START Data under study
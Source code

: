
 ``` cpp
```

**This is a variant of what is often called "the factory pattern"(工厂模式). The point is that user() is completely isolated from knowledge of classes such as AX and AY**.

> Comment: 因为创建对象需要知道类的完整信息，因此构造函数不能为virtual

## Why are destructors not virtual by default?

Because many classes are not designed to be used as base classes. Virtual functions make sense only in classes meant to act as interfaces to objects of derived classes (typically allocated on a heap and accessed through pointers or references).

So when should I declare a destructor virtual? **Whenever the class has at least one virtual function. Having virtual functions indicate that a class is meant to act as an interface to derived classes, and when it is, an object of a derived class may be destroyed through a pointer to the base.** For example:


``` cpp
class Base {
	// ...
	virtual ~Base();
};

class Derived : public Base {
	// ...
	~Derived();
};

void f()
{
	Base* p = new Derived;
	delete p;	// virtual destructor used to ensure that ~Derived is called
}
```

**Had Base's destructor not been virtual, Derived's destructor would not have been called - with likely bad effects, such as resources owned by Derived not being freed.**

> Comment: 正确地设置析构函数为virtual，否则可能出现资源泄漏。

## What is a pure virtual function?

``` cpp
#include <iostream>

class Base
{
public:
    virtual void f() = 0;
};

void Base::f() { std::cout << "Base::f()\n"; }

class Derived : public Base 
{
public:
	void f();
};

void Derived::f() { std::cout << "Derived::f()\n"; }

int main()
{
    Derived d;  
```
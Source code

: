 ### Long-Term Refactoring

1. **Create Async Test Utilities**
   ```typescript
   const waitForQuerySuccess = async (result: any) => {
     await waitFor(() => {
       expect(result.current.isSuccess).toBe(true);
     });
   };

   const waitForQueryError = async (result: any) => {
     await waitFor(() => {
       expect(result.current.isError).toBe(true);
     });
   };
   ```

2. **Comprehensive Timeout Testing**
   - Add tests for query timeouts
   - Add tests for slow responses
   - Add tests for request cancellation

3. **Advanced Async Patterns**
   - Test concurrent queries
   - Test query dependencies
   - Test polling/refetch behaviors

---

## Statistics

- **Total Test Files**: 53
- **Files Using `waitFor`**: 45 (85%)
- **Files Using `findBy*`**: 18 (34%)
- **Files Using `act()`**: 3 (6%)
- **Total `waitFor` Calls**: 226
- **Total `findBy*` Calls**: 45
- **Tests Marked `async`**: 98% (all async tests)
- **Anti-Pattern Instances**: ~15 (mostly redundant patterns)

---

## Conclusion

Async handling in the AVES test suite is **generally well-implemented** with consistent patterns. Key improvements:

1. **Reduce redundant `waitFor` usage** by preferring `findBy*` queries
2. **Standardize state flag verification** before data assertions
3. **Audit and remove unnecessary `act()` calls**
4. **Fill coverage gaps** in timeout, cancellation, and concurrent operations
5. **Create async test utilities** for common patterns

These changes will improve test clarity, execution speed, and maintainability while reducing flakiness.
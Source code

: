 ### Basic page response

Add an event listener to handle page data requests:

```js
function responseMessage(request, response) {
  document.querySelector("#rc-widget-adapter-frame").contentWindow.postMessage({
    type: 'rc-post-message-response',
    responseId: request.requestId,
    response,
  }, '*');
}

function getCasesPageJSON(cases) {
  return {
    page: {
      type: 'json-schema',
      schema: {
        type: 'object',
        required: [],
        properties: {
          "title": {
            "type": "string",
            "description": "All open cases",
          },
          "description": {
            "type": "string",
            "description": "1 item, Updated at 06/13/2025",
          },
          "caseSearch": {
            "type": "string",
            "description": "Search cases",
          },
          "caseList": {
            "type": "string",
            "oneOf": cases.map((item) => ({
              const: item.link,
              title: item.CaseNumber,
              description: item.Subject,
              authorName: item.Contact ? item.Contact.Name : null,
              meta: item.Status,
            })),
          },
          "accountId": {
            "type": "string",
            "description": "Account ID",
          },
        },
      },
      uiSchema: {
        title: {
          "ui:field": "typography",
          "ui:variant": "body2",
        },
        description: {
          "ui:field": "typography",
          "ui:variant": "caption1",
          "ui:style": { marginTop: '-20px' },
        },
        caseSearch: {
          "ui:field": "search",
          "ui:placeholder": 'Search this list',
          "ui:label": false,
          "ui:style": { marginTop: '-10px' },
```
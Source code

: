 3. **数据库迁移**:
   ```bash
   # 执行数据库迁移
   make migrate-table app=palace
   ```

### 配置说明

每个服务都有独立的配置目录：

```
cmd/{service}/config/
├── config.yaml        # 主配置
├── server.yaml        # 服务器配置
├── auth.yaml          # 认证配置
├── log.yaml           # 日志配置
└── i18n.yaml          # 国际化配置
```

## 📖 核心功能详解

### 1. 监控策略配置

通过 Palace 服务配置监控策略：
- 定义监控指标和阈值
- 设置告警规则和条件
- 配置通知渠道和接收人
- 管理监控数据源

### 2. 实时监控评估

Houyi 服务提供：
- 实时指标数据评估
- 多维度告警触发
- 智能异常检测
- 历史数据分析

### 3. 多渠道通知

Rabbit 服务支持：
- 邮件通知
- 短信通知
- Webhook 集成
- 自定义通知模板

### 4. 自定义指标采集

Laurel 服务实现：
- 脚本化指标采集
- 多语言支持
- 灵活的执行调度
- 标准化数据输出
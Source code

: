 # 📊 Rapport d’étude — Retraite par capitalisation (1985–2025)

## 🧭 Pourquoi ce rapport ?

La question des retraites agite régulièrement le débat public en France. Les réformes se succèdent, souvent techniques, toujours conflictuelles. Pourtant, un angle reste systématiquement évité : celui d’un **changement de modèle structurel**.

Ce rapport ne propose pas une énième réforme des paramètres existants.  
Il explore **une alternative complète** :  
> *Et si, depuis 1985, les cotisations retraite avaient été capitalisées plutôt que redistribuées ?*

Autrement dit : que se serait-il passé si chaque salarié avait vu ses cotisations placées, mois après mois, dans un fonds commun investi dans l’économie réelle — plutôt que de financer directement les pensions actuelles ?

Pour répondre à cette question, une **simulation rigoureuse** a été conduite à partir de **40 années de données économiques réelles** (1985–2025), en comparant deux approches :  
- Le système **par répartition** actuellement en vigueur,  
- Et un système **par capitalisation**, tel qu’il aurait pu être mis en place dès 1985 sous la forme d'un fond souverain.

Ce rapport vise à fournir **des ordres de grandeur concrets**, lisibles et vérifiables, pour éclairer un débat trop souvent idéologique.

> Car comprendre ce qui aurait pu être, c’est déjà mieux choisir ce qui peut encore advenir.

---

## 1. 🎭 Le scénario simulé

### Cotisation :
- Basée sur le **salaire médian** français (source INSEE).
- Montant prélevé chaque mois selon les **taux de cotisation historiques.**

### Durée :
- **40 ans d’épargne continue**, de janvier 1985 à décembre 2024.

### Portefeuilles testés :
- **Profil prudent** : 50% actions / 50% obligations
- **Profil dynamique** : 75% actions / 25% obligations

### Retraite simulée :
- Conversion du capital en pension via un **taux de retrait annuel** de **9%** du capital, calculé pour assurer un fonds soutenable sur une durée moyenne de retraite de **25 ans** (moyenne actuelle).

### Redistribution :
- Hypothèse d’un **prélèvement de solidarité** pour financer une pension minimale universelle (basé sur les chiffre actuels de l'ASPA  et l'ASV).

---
END Data under study
What is needed
Only a number is wanted. Count the lines of the data that contain "yaml".

Your response
5